High performance LiFePO4 nanomaterial obtained by a tavorite-to-olivine phase transition at low-temperature

The paper reports the preparation of nanostructured LiFePO4 cathode with high performance by a phase transition process from the tavorite LiFePO4OH structure to the olivine LiFePO4 structure at low-temperature. On the premise of the lattice maturity, a lower crystallization temperature is conducive to synthesizing LiFePO4 with optimal unit cell, crystalline size, and electrochemical property, as well as reducing energy consumption of production. [Display omitted] •High performance LiFePO4 was obtained by a novel LiFePO4OH precursor at 550–600 °C.•The desirable LiFePO4OH precursor was prepared via a wet pre-lithiation process.•The mechanisms affecting the electrochemical performance of LiFePO4 have been studied. The main problem currently faced in the large-scale production of LiFePO4 by solid-phase methods is the high energy consumption caused by solid/melt-phase lithiation process.

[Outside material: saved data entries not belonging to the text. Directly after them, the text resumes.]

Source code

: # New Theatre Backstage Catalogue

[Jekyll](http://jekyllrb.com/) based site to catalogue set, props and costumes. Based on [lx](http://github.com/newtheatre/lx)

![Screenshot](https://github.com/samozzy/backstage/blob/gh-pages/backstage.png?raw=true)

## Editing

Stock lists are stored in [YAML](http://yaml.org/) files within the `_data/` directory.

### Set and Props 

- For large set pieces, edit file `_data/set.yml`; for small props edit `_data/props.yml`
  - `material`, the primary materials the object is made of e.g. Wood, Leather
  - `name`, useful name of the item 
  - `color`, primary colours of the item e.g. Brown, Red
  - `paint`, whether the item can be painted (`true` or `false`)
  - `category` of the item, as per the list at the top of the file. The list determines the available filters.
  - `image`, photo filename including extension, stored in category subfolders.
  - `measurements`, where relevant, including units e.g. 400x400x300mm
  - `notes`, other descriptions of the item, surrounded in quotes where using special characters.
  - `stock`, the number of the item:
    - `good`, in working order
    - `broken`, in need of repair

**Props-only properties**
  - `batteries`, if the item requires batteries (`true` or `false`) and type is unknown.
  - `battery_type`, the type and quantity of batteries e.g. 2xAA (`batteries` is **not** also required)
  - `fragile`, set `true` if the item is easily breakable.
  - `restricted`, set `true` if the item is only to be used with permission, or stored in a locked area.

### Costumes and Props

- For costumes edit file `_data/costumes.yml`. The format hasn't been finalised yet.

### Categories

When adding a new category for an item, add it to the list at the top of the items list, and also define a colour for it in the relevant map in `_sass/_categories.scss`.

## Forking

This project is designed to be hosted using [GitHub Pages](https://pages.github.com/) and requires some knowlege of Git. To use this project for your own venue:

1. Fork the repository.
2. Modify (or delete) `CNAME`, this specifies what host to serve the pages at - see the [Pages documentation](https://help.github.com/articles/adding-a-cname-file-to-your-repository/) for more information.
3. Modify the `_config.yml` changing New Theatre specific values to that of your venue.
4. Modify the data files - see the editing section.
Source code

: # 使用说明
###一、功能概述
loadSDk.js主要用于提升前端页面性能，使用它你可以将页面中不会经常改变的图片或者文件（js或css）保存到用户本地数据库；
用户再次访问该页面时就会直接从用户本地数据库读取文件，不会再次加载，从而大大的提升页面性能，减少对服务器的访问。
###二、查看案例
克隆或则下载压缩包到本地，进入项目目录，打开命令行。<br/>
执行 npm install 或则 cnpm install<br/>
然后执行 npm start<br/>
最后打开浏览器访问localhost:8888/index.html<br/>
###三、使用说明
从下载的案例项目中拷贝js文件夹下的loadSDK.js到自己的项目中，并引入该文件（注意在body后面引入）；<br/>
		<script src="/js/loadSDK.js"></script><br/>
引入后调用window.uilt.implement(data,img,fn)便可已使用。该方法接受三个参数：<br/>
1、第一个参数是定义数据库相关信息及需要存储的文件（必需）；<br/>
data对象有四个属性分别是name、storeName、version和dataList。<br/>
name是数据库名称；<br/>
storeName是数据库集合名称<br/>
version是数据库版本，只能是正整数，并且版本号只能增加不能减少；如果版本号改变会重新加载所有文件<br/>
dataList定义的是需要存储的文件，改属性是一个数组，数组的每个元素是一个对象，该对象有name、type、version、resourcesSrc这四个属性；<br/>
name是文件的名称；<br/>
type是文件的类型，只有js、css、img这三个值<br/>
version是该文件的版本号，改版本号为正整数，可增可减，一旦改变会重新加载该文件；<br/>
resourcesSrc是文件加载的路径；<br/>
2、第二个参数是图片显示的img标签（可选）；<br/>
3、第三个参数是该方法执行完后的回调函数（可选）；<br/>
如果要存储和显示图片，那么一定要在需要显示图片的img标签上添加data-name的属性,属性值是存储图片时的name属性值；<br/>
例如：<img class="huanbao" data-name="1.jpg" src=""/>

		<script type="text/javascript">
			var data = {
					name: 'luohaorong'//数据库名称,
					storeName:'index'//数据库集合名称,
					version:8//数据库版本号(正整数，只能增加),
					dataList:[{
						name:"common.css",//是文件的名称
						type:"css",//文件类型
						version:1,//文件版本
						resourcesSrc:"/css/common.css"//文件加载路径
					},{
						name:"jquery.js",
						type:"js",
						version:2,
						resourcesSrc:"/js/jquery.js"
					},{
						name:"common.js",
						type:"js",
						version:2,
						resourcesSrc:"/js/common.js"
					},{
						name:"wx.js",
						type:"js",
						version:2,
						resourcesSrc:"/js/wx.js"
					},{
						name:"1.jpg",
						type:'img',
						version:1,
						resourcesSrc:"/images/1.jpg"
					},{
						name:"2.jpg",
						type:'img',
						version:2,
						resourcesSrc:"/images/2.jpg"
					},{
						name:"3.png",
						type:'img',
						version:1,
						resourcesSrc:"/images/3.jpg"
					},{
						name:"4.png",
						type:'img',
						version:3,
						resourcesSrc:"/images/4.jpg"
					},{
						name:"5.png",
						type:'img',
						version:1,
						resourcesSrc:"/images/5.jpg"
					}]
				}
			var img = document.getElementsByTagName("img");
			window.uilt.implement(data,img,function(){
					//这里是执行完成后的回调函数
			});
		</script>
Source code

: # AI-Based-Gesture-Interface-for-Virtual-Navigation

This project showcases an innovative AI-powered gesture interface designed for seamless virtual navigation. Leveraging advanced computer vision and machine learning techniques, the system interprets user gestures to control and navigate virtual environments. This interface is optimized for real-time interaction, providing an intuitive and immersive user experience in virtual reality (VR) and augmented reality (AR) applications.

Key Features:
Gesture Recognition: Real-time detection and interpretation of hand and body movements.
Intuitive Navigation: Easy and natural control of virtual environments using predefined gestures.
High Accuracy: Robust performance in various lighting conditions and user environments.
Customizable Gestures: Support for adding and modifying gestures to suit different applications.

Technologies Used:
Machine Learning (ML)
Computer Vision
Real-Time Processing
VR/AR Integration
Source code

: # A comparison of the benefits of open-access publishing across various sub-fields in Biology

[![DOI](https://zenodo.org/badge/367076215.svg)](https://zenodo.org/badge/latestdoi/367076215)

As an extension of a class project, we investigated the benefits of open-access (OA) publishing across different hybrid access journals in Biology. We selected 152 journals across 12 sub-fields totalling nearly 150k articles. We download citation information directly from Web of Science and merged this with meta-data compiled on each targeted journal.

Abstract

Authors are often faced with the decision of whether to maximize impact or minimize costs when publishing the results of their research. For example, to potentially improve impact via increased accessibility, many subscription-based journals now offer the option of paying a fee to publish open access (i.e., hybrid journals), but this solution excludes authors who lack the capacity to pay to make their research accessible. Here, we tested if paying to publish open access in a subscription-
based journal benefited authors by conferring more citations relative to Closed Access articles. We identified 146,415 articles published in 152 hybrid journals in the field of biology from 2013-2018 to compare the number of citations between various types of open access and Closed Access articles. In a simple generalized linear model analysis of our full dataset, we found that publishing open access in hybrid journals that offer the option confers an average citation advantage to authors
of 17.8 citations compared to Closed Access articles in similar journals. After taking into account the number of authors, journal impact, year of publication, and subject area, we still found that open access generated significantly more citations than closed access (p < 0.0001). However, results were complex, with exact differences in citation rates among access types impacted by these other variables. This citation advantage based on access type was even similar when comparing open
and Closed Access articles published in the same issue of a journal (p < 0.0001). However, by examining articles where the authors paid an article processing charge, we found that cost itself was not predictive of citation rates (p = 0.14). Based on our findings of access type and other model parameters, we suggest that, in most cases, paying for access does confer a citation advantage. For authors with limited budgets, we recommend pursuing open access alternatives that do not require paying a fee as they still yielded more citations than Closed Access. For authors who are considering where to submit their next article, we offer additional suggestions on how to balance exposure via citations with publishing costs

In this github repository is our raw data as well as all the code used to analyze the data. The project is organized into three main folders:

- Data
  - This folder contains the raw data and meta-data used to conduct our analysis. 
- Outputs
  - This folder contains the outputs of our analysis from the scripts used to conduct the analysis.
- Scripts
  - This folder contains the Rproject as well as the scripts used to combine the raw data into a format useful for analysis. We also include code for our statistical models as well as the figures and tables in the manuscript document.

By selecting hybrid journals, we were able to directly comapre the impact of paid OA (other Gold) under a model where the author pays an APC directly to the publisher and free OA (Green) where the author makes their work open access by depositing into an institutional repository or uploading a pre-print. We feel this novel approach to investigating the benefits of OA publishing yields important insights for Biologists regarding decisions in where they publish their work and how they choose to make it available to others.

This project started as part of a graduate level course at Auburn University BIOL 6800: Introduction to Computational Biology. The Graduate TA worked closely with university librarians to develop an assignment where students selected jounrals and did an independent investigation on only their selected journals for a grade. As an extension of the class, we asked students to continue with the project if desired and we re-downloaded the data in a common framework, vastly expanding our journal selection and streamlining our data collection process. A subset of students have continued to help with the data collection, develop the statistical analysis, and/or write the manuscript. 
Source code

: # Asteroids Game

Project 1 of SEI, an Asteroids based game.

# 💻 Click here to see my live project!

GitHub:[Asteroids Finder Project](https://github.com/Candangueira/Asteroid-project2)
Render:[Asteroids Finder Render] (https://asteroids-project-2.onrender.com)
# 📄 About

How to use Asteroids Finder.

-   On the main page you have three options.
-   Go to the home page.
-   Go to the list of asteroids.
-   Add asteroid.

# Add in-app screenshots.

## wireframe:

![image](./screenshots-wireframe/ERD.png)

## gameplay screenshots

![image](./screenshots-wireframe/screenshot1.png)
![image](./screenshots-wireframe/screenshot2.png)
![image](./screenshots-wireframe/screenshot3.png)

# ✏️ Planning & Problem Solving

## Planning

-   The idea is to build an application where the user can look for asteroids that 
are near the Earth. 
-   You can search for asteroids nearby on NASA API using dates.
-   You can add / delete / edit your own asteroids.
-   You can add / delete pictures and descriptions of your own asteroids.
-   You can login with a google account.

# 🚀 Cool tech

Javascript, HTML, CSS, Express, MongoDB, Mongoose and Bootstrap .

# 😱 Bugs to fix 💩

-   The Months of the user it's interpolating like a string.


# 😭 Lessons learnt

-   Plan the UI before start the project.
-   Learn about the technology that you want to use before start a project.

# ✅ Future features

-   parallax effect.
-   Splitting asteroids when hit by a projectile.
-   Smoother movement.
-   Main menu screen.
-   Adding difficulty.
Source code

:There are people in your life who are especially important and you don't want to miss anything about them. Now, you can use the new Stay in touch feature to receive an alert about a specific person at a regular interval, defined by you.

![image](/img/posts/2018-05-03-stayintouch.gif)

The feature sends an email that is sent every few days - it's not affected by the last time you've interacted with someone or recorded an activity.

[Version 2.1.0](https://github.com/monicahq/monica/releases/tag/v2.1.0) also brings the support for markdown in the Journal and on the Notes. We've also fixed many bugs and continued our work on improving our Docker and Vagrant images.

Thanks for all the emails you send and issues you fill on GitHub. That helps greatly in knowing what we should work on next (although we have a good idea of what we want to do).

Herein, LiFePO4 nanoparticles are successfully obtained by a phase transition from the tavorite LiFePO4OH structure to the olivine LiFePO4 structure at low-temperature (550–600 °C). This desirable LiFePO4OH precursor is prepared via a wet pre-lithiation process, and its thermodynamic feasibility is demonstrated by thermodynamic calculation. The liquid-phase lithiation followed by a simple carbothermal reduction process (c.f., the solid/melt-phase lithiation process of the traditional solid-state method) results in a superior mass transfer efficiency and reaction uniformity. It therefore prevents the requirement for a higher temperature and longer sintering process. It is also indicated that on the premise of the lattice perfection, a lower crystallization temperature is not only conducive to widening the effective ion diffusion channels of LFP, inhibiting further crystal growth, and shortening the diffusion path, but it also reduces the synthetic cost. As a result, a crystallization temperature of 600 °C (or 550 °C) is optimal, and the resulting LiFePO4 electrode can deliver an appealing high rate capacity of 147.7 mA h g−1 at 10 C. It is expected that this novel synthetic route could be employed for the large-scale commercial production of high performance LiFePO4 cathode materials at a low cost.